Here’s your Wikipedia-cribbed (f)art history lesson of the day.
During Japan’s Edo period (1603–1868), unknown artists created elaborate scenes called, appropriately, he-gassen, or “fart battle,” in response to Japan’s xenophobic attitude toward Europeans. The Tokugawa shogunate ruthlessly persecuted Christians, and by the middle of the 17th century, few foreigners were allowed in restricted sections of Japan. Only the Chinese, the Dutch East India Company and a group of English traders could avoid arrest and execution without trial.
The xenophobia was pretty silly, these artists thought. It might as well be a fart battle. Hence these images of people farting on horseback, farting on cats, farting through tables, fanning farts back at the farters, testing out fart levitation, storing and unleashing farts from a big fart bag, farting down a building, farting down trees and just general happy fartery.

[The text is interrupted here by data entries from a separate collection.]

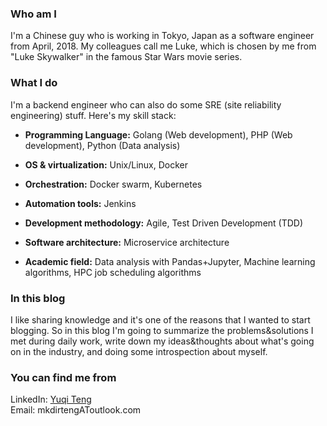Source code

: 
### Who am I
I'm a Chinese guy who is working in Tokyo, Japan as a software engineer from April, 2018.
My colleagues call me Luke, which is chosen by me from "Luke Skywalker" in the famous Star Wars movie series.

### What I do
I'm a backend engineer who can also do some SRE (site reliability engineering) stuff.
Here's my skill stack:

- **Programming Language:** Golang (Web development), PHP (Web development), Python (Data analysis)  
 
- **OS & virtualization:** Unix/Linux, Docker  
 
- **Orchestration:** Docker swarm, Kubernetes  
 
- **Automation tools:** Jenkins  
 
- **Development methodology:** Agile, Test Driven Development (TDD)  
 
- **Software architecture:** Microservice architecture  
 
- **Academic field:** Data analysis with Pandas+Jupyter, Machine learning algorithms, HPC job scheduling algorithms  

### In this blog

I like sharing knowledge and it's one of the reasons that I wanted to start blogging. So in this blog I'm going to summarize the problems&solutions I
met during daily work, write down my ideas&thoughts about what's going on in the industry, and doing some introspection about myself.

### You can find me from

LinkedIn: [Yuqi Teng](https://www.linkedin.com/in/yuqi-teng/)  
Email: mkdirtengAToutlook.com









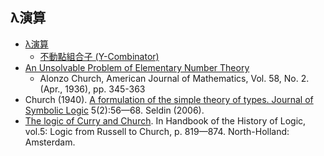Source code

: ## λ演算

* [λ演算](https://zh.wikipedia.org/wiki/%CE%9B%E6%BC%94%E7%AE%97)
    * [不動點組合子 (Y-Combinator)](https://zh.wikipedia.org/wiki/%E4%B8%8D%E5%8A%A8%E7%82%B9%E7%BB%84%E5%90%88%E5%AD%90)
* [An Unsolvable Problem of Elementary Number Theory](https://www.ics.uci.edu/~lopes/teaching/inf212W12/readings/church.pdf)
    * Alonzo Church, American Journal of Mathematics, Vol. 58, No. 2. (Apr., 1936), pp. 345-363
* Church (1940). [A formulation of the simple theory of types. Journal of Symbolic Logic](http://www.classes.cs.uchicago.edu/archive/2007/spring/32001-1/papers/church-1940.pdf) 5(2):56—68.
Seldin (2006). 
* [The logic of Curry and Church](http://en.wikipedia.org/wiki/History_of_the_Church%E2%80%93Turing_thesis). In Handbook of the History of Logic, vol.5: Logic from Russell to Church, p. 819—874. North-Holland: Amsterdam.

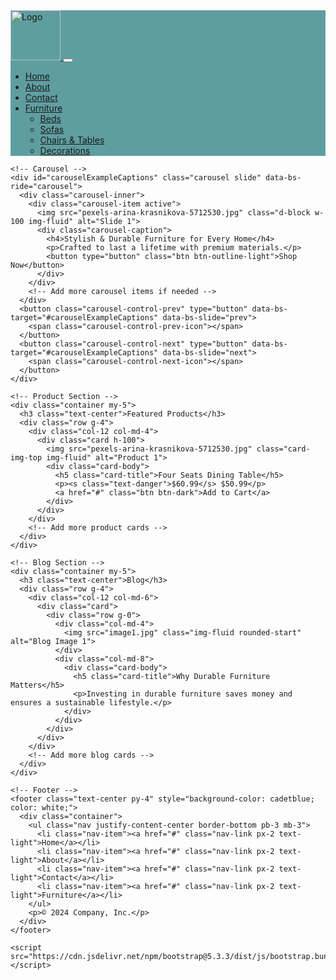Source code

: <!doctype html>
<html lang="en">
  <head>
    <meta charset="utf-8">
    <meta name="viewport" content="width=device-width, initial-scale=1">
    <title>Furni. | Responsive Furniture Website</title>
    <link rel="stylesheet" href="styles.css">
    <link href="https://cdn.jsdelivr.net/npm/bootstrap@5.3.3/dist/css/bootstrap.min.css" rel="stylesheet">
  </head>
  <body>
    <!-- Navbar -->
    <nav class="navbar navbar-expand-lg navbar-light" style="background-color: cadetblue;">
      <div class="container">
        <a class="navbar-brand" href="#">
          <img src="Screenshot 2024-12-22 4.45.20 PM.png" alt="Logo" class="img-fluid" style="height: 80px;">
        </a>
        <button class="navbar-toggler" type="button" data-bs-toggle="collapse" data-bs-target="#navbarNav">
          <span class="navbar-toggler-icon"></span>
        </button>
        <div class="collapse navbar-collapse" id="navbarNav">
          <ul class="navbar-nav ms-auto">
            <li class="nav-item"><a class="nav-link text-white" href="#">Home</a></li>
            <li class="nav-item"><a class="nav-link text-white" href="#">About</a></li>
            <li class="nav-item"><a class="nav-link text-white" href="#">Contact</a></li>
            <li class="nav-item dropdown">
              <a class="nav-link dropdown-toggle text-white" href="#" id="navbarDropdown" role="button" data-bs-toggle="dropdown">Furniture</a>
              <ul class="dropdown-menu">
                <li><a class="dropdown-item" href="#">Beds</a></li>
                <li><a class="dropdown-item" href="#">Sofas</a></li>
                <li><a class="dropdown-item" href="#">Chairs & Tables</a></li>
                <li><a class="dropdown-item" href="#">Decorations</a></li>
              </ul>
            </li>
          </ul>
        </div>
      </div>
    </nav>

    <!-- Carousel -->
    <div id="carouselExampleCaptions" class="carousel slide" data-bs-ride="carousel">
      <div class="carousel-inner">
        <div class="carousel-item active">
          <img src="pexels-arina-krasnikova-5712530.jpg" class="d-block w-100 img-fluid" alt="Slide 1">
          <div class="carousel-caption">
            <h4>Stylish & Durable Furniture for Every Home</h4>
            <p>Crafted to last a lifetime with premium materials.</p>
            <button type="button" class="btn btn-outline-light">Shop Now</button>
          </div>
        </div>
        <!-- Add more carousel items if needed -->
      </div>
      <button class="carousel-control-prev" type="button" data-bs-target="#carouselExampleCaptions" data-bs-slide="prev">
        <span class="carousel-control-prev-icon"></span>
      </button>
      <button class="carousel-control-next" type="button" data-bs-target="#carouselExampleCaptions" data-bs-slide="next">
        <span class="carousel-control-next-icon"></span>
      </button>
    </div>

    <!-- Product Section -->
    <div class="container my-5">
      <h3 class="text-center">Featured Products</h3>
      <div class="row g-4">
        <div class="col-12 col-md-4">
          <div class="card h-100">
            <img src="pexels-arina-krasnikova-5712530.jpg" class="card-img-top img-fluid" alt="Product 1">
            <div class="card-body">
              <h5 class="card-title">Four Seats Dining Table</h5>
              <p><s class="text-danger">$60.99</s> $50.99</p>
              <a href="#" class="btn btn-dark">Add to Cart</a>
            </div>
          </div>
        </div>
        <!-- Add more product cards -->
      </div>
    </div>

    <!-- Blog Section -->
    <div class="container my-5">
      <h3 class="text-center">Blog</h3>
      <div class="row g-4">
        <div class="col-12 col-md-6">
          <div class="card">
            <div class="row g-0">
              <div class="col-md-4">
                <img src="image1.jpg" class="img-fluid rounded-start" alt="Blog Image 1">
              </div>
              <div class="col-md-8">
                <div class="card-body">
                  <h5 class="card-title">Why Durable Furniture Matters</h5>
                  <p>Investing in durable furniture saves money and ensures a sustainable lifestyle.</p>
                </div>
              </div>
            </div>
          </div>
        </div>
        <!-- Add more blog cards -->
      </div>
    </div>

    <!-- Footer -->
    <footer class="text-center py-4" style="background-color: cadetblue; color: white;">
      <div class="container">
        <ul class="nav justify-content-center border-bottom pb-3 mb-3">
          <li class="nav-item"><a href="#" class="nav-link px-2 text-light">Home</a></li>
          <li class="nav-item"><a href="#" class="nav-link px-2 text-light">About</a></li>
          <li class="nav-item"><a href="#" class="nav-link px-2 text-light">Contact</a></li>
          <li class="nav-item"><a href="#" class="nav-link px-2 text-light">Furniture</a></li>
        </ul>
        <p>© 2024 Company, Inc.</p>
      </div>
    </footer>

    <script src="https://cdn.jsdelivr.net/npm/bootstrap@5.3.3/dist/js/bootstrap.bundle.min.js"></script>
  </body>
</html>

It’s actually quite sophisticated. He-gassen is awfully clever scatological satire, in the vein of Rabelais or Jonathan Swift, who filled his British government–trolling Gulliver’s Travels with lots and lots of detailed visuals of poop and pee and gas. Throughout history, artists and writers have used excrement to symbolize corruption. It works so well because even if you don’t quite get the significance, you can laugh and simply enjoy being human.